DATA EXTRACT =>
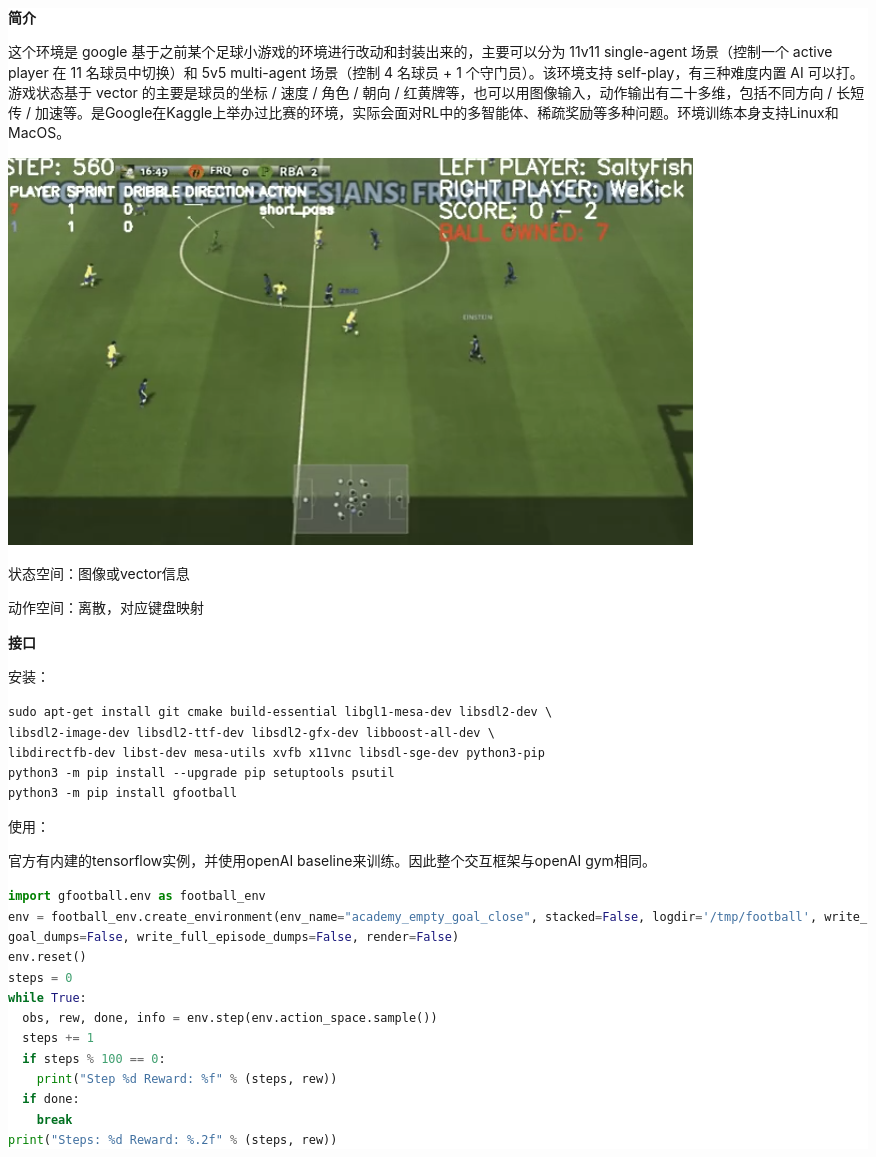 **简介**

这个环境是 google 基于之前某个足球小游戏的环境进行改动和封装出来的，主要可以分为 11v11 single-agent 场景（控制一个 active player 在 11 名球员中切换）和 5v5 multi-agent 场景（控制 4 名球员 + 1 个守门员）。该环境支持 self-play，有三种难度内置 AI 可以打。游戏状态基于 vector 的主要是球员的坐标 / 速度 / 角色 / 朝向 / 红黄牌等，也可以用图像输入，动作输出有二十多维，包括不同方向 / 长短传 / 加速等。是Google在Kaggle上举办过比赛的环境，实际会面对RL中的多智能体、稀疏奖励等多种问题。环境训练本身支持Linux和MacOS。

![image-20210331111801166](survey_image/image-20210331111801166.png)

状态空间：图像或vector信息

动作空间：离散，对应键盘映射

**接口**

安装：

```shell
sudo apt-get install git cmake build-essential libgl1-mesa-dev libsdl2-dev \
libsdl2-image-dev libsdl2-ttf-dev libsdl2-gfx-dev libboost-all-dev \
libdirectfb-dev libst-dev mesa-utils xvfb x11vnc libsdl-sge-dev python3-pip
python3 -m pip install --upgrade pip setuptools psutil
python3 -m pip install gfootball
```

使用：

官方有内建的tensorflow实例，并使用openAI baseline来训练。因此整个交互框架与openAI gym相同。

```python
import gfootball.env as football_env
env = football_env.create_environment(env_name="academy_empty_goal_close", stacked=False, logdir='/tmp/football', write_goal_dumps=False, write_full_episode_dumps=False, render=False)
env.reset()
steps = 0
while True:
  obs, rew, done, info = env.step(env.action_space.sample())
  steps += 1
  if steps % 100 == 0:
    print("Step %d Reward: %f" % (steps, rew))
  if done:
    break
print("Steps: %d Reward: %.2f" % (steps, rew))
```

--

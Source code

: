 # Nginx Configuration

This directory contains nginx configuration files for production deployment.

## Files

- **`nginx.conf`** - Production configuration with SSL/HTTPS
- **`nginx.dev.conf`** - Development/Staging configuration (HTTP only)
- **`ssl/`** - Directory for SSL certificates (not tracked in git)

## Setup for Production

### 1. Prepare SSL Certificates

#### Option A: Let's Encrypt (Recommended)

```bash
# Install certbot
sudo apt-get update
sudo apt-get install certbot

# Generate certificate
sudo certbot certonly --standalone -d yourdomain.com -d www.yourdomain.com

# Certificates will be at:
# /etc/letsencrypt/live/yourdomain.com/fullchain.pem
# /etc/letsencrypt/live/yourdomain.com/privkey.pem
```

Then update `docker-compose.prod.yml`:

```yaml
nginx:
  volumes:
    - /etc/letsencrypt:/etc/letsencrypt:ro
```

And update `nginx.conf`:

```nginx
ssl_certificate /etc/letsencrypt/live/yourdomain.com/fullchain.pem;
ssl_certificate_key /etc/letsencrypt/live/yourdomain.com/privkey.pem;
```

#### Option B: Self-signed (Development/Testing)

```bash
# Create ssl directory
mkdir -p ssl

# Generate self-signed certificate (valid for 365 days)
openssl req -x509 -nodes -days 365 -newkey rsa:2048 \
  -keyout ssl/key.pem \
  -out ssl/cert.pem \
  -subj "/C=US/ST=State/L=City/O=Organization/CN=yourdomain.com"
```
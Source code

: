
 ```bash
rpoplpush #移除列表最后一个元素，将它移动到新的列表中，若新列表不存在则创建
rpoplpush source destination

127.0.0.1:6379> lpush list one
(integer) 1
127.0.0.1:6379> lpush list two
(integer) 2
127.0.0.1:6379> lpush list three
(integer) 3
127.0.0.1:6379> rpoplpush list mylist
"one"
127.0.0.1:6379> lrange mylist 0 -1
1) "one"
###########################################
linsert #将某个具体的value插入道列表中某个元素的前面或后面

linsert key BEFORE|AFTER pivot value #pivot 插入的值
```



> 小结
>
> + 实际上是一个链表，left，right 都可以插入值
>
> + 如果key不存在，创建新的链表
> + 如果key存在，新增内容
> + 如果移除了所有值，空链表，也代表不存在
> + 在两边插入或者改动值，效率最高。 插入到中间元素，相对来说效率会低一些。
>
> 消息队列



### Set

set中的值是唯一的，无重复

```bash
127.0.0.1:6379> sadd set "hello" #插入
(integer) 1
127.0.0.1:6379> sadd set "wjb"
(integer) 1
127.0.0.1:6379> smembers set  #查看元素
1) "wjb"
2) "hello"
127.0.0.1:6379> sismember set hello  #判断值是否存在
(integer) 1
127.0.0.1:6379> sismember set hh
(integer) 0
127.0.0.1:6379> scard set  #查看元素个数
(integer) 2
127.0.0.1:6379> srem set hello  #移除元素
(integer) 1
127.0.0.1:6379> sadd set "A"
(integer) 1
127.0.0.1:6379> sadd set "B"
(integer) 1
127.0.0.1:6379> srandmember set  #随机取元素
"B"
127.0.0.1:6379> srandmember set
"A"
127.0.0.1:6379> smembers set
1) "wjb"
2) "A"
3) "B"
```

--

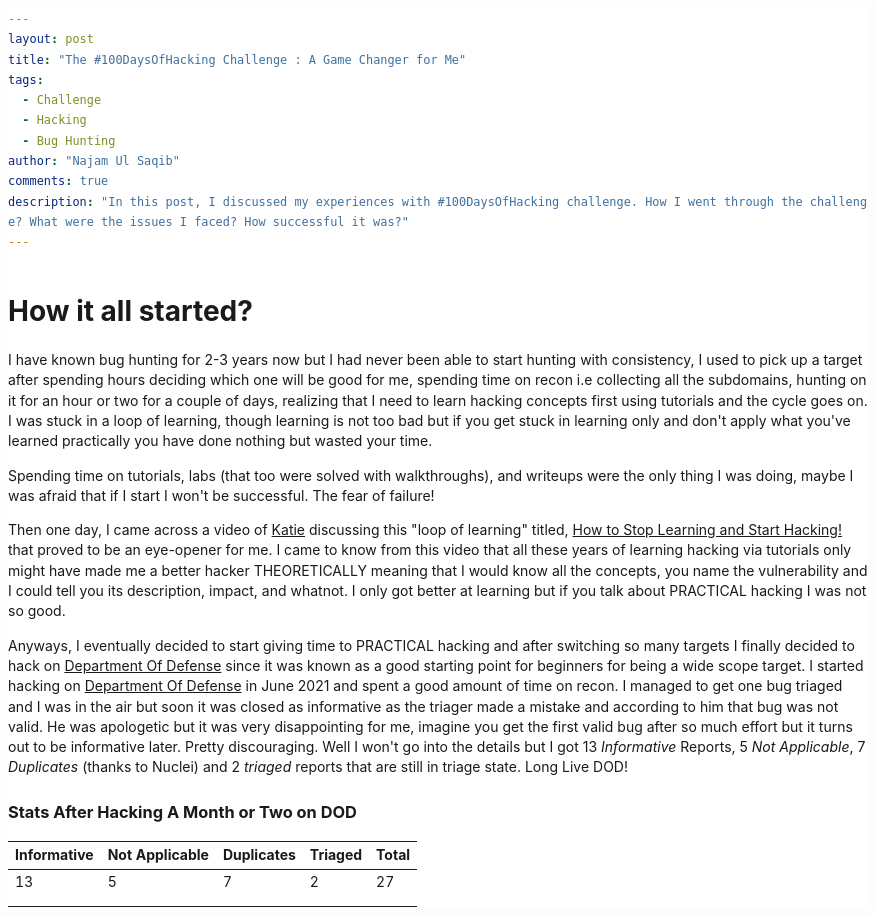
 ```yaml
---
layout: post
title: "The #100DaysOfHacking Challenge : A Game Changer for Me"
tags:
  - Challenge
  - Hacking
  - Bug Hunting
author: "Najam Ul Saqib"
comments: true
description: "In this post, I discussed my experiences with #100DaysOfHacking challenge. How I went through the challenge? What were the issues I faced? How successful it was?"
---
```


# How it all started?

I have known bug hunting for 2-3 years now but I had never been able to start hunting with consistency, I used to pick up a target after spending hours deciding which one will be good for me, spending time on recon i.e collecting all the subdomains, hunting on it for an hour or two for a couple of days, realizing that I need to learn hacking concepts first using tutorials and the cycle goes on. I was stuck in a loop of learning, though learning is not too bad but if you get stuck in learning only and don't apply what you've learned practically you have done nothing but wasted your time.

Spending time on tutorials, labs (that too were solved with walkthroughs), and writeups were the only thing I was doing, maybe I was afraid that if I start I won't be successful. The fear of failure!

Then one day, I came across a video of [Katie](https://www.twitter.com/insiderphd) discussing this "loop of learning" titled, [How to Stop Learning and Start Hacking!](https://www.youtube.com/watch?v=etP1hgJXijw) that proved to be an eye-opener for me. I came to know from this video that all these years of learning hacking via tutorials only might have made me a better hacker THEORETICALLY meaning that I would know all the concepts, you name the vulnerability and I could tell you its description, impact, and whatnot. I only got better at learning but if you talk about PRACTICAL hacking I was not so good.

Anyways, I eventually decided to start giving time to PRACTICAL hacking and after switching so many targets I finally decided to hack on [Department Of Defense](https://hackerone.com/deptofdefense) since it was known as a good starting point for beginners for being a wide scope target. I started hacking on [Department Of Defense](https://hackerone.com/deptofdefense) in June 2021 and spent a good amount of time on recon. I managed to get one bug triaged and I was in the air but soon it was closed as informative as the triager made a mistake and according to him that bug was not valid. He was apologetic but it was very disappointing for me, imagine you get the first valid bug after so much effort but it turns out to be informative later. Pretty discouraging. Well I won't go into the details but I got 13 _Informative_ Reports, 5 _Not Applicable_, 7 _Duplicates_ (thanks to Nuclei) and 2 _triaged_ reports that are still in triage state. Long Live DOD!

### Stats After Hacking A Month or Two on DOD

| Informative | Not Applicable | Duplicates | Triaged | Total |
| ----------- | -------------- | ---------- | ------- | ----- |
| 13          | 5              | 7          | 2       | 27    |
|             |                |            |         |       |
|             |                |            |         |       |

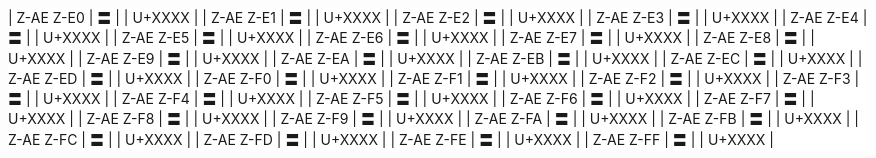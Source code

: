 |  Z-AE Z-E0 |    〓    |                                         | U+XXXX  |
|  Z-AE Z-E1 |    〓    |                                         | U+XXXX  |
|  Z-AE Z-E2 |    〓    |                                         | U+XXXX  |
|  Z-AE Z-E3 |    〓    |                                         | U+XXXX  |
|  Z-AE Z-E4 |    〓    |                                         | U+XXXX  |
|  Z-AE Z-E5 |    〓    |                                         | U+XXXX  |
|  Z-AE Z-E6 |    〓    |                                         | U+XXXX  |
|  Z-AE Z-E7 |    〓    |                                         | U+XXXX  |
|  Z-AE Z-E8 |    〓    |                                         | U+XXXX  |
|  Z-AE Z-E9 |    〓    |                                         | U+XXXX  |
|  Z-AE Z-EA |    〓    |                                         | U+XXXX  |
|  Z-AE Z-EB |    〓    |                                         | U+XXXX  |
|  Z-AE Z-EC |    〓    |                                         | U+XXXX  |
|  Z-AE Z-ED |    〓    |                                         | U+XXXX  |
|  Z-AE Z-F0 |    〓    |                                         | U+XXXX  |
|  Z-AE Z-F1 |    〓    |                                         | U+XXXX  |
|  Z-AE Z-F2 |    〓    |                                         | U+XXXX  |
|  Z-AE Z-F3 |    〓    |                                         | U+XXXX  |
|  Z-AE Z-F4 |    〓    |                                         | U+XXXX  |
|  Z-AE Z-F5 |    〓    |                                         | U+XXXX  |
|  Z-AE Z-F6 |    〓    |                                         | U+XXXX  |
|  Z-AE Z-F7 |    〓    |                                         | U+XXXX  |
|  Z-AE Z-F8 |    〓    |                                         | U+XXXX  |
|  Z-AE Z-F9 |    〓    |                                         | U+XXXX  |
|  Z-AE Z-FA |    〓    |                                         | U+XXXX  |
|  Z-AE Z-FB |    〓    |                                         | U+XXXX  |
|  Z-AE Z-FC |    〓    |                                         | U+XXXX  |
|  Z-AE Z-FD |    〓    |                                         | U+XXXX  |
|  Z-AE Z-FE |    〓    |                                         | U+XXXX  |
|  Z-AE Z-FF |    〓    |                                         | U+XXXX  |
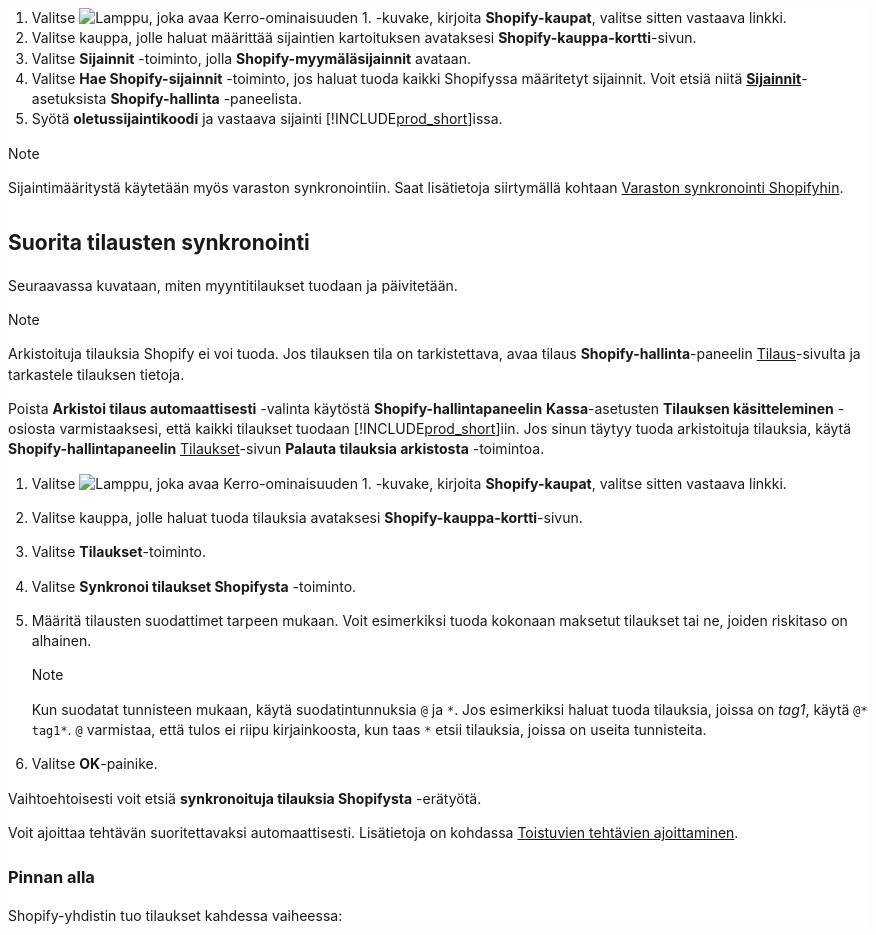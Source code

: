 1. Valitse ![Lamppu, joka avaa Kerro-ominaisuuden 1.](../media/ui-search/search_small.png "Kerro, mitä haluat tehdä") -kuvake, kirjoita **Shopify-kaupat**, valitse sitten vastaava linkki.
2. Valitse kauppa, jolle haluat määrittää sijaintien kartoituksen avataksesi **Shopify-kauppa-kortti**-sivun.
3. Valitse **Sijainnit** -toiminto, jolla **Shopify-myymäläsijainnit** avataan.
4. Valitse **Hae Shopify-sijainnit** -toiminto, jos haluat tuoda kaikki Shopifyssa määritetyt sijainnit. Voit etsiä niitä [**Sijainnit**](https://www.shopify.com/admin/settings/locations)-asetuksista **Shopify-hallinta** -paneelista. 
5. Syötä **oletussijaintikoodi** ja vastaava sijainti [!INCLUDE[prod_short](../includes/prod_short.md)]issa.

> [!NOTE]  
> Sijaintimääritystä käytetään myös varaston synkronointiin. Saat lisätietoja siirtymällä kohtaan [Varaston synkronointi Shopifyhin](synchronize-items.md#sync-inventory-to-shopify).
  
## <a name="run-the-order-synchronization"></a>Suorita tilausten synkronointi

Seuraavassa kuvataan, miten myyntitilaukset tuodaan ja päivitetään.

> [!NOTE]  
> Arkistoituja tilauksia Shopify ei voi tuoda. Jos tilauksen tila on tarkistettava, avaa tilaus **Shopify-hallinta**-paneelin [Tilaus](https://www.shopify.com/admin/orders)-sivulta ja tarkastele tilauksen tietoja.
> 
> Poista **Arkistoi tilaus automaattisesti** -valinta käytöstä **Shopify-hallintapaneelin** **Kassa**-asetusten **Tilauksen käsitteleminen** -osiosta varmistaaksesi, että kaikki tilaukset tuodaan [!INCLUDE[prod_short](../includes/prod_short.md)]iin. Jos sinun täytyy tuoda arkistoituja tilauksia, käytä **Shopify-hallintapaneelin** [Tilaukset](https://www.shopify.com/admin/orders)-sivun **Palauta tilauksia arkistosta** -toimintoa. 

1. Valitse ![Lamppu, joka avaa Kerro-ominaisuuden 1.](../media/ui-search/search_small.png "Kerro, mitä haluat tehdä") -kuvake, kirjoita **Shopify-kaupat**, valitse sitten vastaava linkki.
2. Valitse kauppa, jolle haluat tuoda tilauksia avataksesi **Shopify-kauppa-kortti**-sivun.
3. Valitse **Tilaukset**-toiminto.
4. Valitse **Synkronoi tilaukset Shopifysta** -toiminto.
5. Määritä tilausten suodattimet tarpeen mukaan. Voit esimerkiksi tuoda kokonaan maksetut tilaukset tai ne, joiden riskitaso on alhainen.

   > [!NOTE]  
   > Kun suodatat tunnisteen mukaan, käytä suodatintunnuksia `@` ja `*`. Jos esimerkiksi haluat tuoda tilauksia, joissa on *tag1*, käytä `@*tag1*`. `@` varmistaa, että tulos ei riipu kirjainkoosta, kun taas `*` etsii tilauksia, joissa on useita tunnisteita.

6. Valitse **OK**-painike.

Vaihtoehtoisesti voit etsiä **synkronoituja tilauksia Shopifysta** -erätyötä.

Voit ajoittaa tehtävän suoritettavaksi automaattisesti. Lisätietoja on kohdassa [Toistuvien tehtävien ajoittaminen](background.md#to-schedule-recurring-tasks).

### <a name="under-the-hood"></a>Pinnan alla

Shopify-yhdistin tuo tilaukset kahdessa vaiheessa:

WHAT TO PRODUCE =>
Look above for the line with "Z-AE Z-F9 |" and the line with "tilauksia arkistosta** -toimintoa."; set down those two lines and all lines between them exactly, without pictures and without anything else.

SOLUTION FOR THIS TASK =>
|  Z-AE Z-F9 |    〓    |                                         | U+XXXX  |
|  Z-AE Z-FA |    〓    |                                         | U+XXXX  |
|  Z-AE Z-FB |    〓    |                                         | U+XXXX  |
|  Z-AE Z-FC |    〓    |                                         | U+XXXX  |
|  Z-AE Z-FD |    〓    |                                         | U+XXXX  |
|  Z-AE Z-FE |    〓    |                                         | U+XXXX  |
|  Z-AE Z-FF |    〓    |                                         | U+XXXX  |
Source code

: 1. Valitse ![Lamppu, joka avaa Kerro-ominaisuuden 1.](../media/ui-search/search_small.png "Kerro, mitä haluat tehdä") -kuvake, kirjoita **Shopify-kaupat**, valitse sitten vastaava linkki.
2. Valitse kauppa, jolle haluat määrittää sijaintien kartoituksen avataksesi **Shopify-kauppa-kortti**-sivun.
3. Valitse **Sijainnit** -toiminto, jolla **Shopify-myymäläsijainnit** avataan.
4. Valitse **Hae Shopify-sijainnit** -toiminto, jos haluat tuoda kaikki Shopifyssa määritetyt sijainnit. Voit etsiä niitä [**Sijainnit**](https://www.shopify.com/admin/settings/locations)-asetuksista **Shopify-hallinta** -paneelista. 
5. Syötä **oletussijaintikoodi** ja vastaava sijainti [!INCLUDE[prod_short](../includes/prod_short.md)]issa.

> [!NOTE]  
> Sijaintimääritystä käytetään myös varaston synkronointiin. Saat lisätietoja siirtymällä kohtaan [Varaston synkronointi Shopifyhin](synchronize-items.md#sync-inventory-to-shopify).
  
## <a name="run-the-order-synchronization"></a>Suorita tilausten synkronointi

Seuraavassa kuvataan, miten myyntitilaukset tuodaan ja päivitetään.

> [!NOTE]  
> Arkistoituja tilauksia Shopify ei voi tuoda. Jos tilauksen tila on tarkistettava, avaa tilaus **Shopify-hallinta**-paneelin [Tilaus](https://www.shopify.com/admin/orders)-sivulta ja tarkastele tilauksen tietoja.
> 
> Poista **Arkistoi tilaus automaattisesti** -valinta käytöstä **Shopify-hallintapaneelin** **Kassa**-asetusten **Tilauksen käsitteleminen** -osiosta varmistaaksesi, että kaikki tilaukset tuodaan [!INCLUDE[prod_short](../includes/prod_short.md)]iin. Jos sinun täytyy tuoda arkistoituja tilauksia, käytä **Shopify-hallintapaneelin** [Tilaukset](https://www.shopify.com/admin/orders)-sivun **Palauta tilauksia arkistosta** -toimintoa. 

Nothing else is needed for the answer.